Слава пошарился в кармане и нашел несколько монеток. Долго перебирал их в руках, шмыгая носом. Потом протиснулся между двух мужчин и встал у самого гроба, у широких ладоней отца, сложенных на груди. Руки были грубыми и потемневшими, с грязными полосками под ногтями. Когда Слава убедился, что взрослые не смотрят его в сторону, он выбрал одну монетку, наклонился над гробом и осторожно засунул ее под ладонь отца. Рука оказалась тяжелой и очень холодной.

Потом он долго стоял рядом, словно ждал, что отец сейчас откроет глаза и скажет: «Вот какой хороший, добрый, славный мальчик». Когда мужчины взялись за гроб, подняли его и понесли к дверям, Славе очень хотелось выкрикнуть: «Подождите!» Но крик застрял в горле.

* * *

– За все эти годы я ни разу об этом не вспоминал, – вздохнул Слава, закончив рассказ. – Просто провал в памяти какой-то…
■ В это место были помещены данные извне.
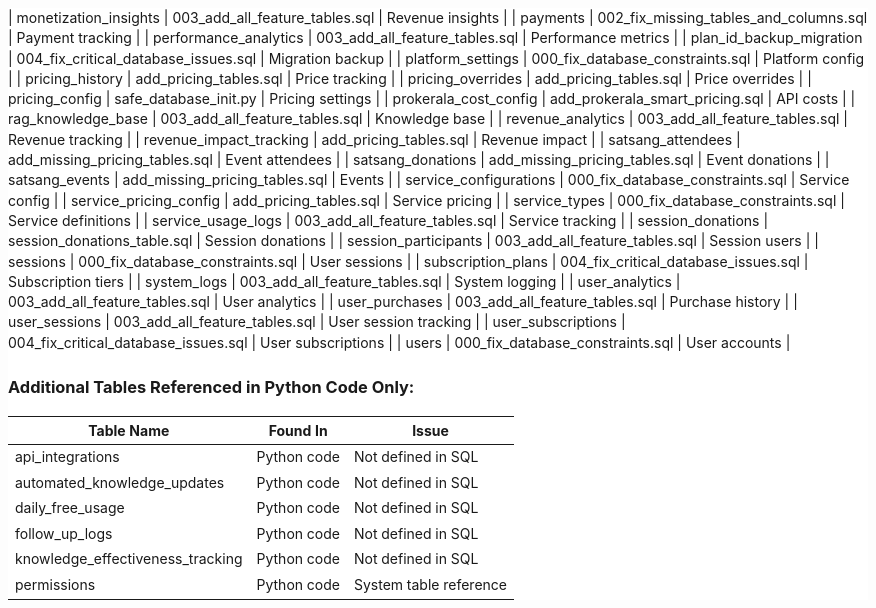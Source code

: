 | monetization_insights | 003_add_all_feature_tables.sql | Revenue insights |
| payments | 002_fix_missing_tables_and_columns.sql | Payment tracking |
| performance_analytics | 003_add_all_feature_tables.sql | Performance metrics |
| plan_id_backup_migration | 004_fix_critical_database_issues.sql | Migration backup |
| platform_settings | 000_fix_database_constraints.sql | Platform config |
| pricing_history | add_pricing_tables.sql | Price tracking |
| pricing_overrides | add_pricing_tables.sql | Price overrides |
| pricing_config | safe_database_init.py | Pricing settings |
| prokerala_cost_config | add_prokerala_smart_pricing.sql | API costs |
| rag_knowledge_base | 003_add_all_feature_tables.sql | Knowledge base |
| revenue_analytics | 003_add_all_feature_tables.sql | Revenue tracking |
| revenue_impact_tracking | add_pricing_tables.sql | Revenue impact |
| satsang_attendees | add_missing_pricing_tables.sql | Event attendees |
| satsang_donations | add_missing_pricing_tables.sql | Event donations |
| satsang_events | add_missing_pricing_tables.sql | Events |
| service_configurations | 000_fix_database_constraints.sql | Service config |
| service_pricing_config | add_pricing_tables.sql | Service pricing |
| service_types | 000_fix_database_constraints.sql | Service definitions |
| service_usage_logs | 003_add_all_feature_tables.sql | Service tracking |
| session_donations | session_donations_table.sql | Session donations |
| session_participants | 003_add_all_feature_tables.sql | Session users |
| sessions | 000_fix_database_constraints.sql | User sessions |
| subscription_plans | 004_fix_critical_database_issues.sql | Subscription tiers |
| system_logs | 003_add_all_feature_tables.sql | System logging |
| user_analytics | 003_add_all_feature_tables.sql | User analytics |
| user_purchases | 003_add_all_feature_tables.sql | Purchase history |
| user_sessions | 003_add_all_feature_tables.sql | User session tracking |
| user_subscriptions | 004_fix_critical_database_issues.sql | User subscriptions |
| users | 000_fix_database_constraints.sql | User accounts |

### Additional Tables Referenced in Python Code Only:
| Table Name | Found In | Issue |
|------------|----------|--------|
| api_integrations | Python code | Not defined in SQL |
| automated_knowledge_updates | Python code | Not defined in SQL |
| daily_free_usage | Python code | Not defined in SQL |
| follow_up_logs | Python code | Not defined in SQL |
| knowledge_effectiveness_tracking | Python code | Not defined in SQL |
| permissions | Python code | System table reference |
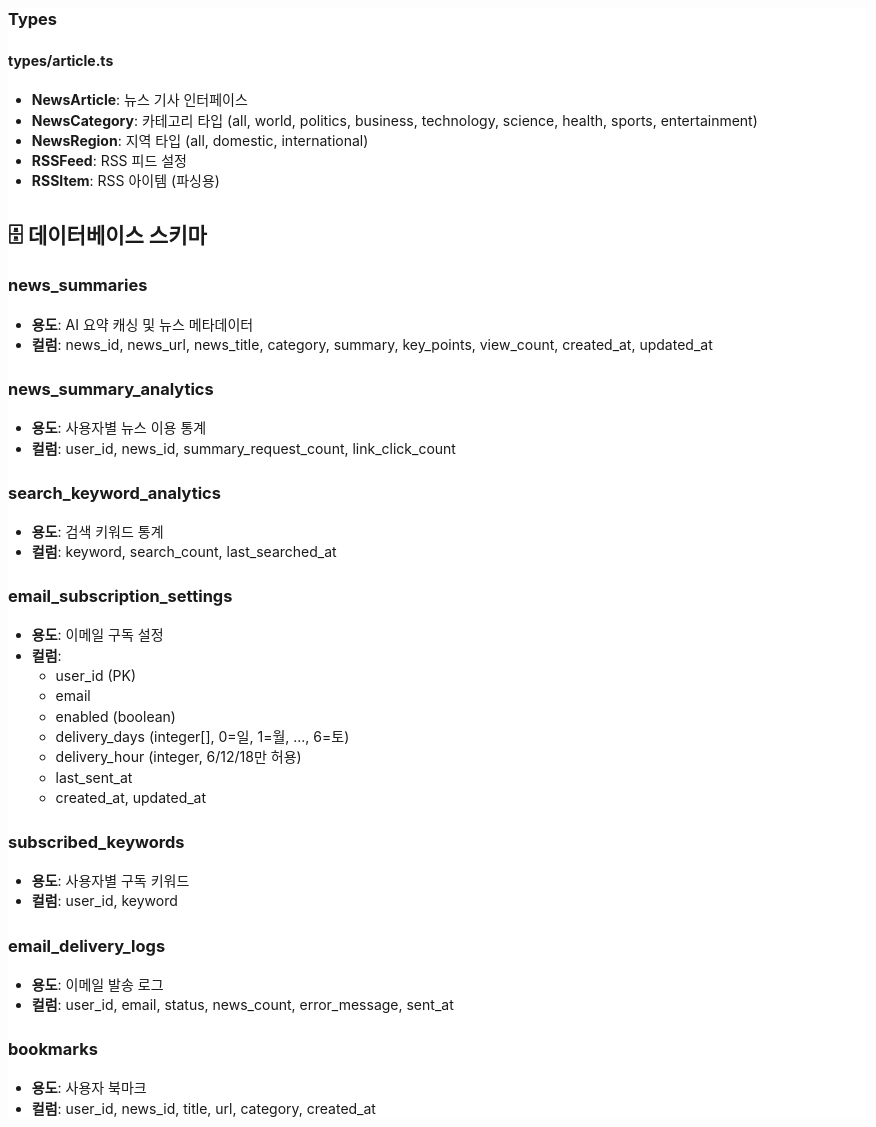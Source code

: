 ### Types

#### types/article.ts
- **NewsArticle**: 뉴스 기사 인터페이스
- **NewsCategory**: 카테고리 타입 (all, world, politics, business, technology, science, health, sports, entertainment)
- **NewsRegion**: 지역 타입 (all, domestic, international)
- **RSSFeed**: RSS 피드 설정
- **RSSItem**: RSS 아이템 (파싱용)

## 🗄️ 데이터베이스 스키마

### news_summaries
- **용도**: AI 요약 캐싱 및 뉴스 메타데이터
- **컬럼**: news_id, news_url, news_title, category, summary, key_points, view_count, created_at, updated_at

### news_summary_analytics
- **용도**: 사용자별 뉴스 이용 통계
- **컬럼**: user_id, news_id, summary_request_count, link_click_count

### search_keyword_analytics
- **용도**: 검색 키워드 통계
- **컬럼**: keyword, search_count, last_searched_at

### email_subscription_settings
- **용도**: 이메일 구독 설정
- **컬럼**:
  - user_id (PK)
  - email
  - enabled (boolean)
  - delivery_days (integer[], 0=일, 1=월, ..., 6=토)
  - delivery_hour (integer, 6/12/18만 허용)
  - last_sent_at
  - created_at, updated_at

### subscribed_keywords
- **용도**: 사용자별 구독 키워드
- **컬럼**: user_id, keyword

### email_delivery_logs
- **용도**: 이메일 발송 로그
- **컬럼**: user_id, email, status, news_count, error_message, sent_at

### bookmarks
- **용도**: 사용자 북마크
- **컬럼**: user_id, news_id, title, url, category, created_at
Хомин не отвечал. Слава оторвался от костра и посмотрел в его сторону. Толстяк повернулся к нему спиной и, кажется, уже похрапывал. Заснул? Славе было все равно. Он еще прислушался, и ему послышалось тихое всхлипывание. Спустя некоторое время Хомин вытянул из кармана носовой платок и шумно высморкался, потом пробормотал: «Спокойной ночи» и ушел в свою палатку.

Слава снова откинулся на спину. Некоторое время они со звездным небом с любопытством наблюдали друг за другом, а потом Слава заснул. Ему снились качели и далекий, давно забытый детский смех.

Глава пятнадцатая. Фельдшер

Когда внизу у подножия холма показалась деревенька, дислокация участников похода сразу изменилась – далеко впереди остальных теперь бодро, чуть не вприпрыжку, вышагивал Хомин. Следом шел Слава, бережно поддерживая руку, позади неторопливо брел Лошарик со славиным рюкзаком за спиной, разглядывая окрестности и пожевывая какой-то цветок.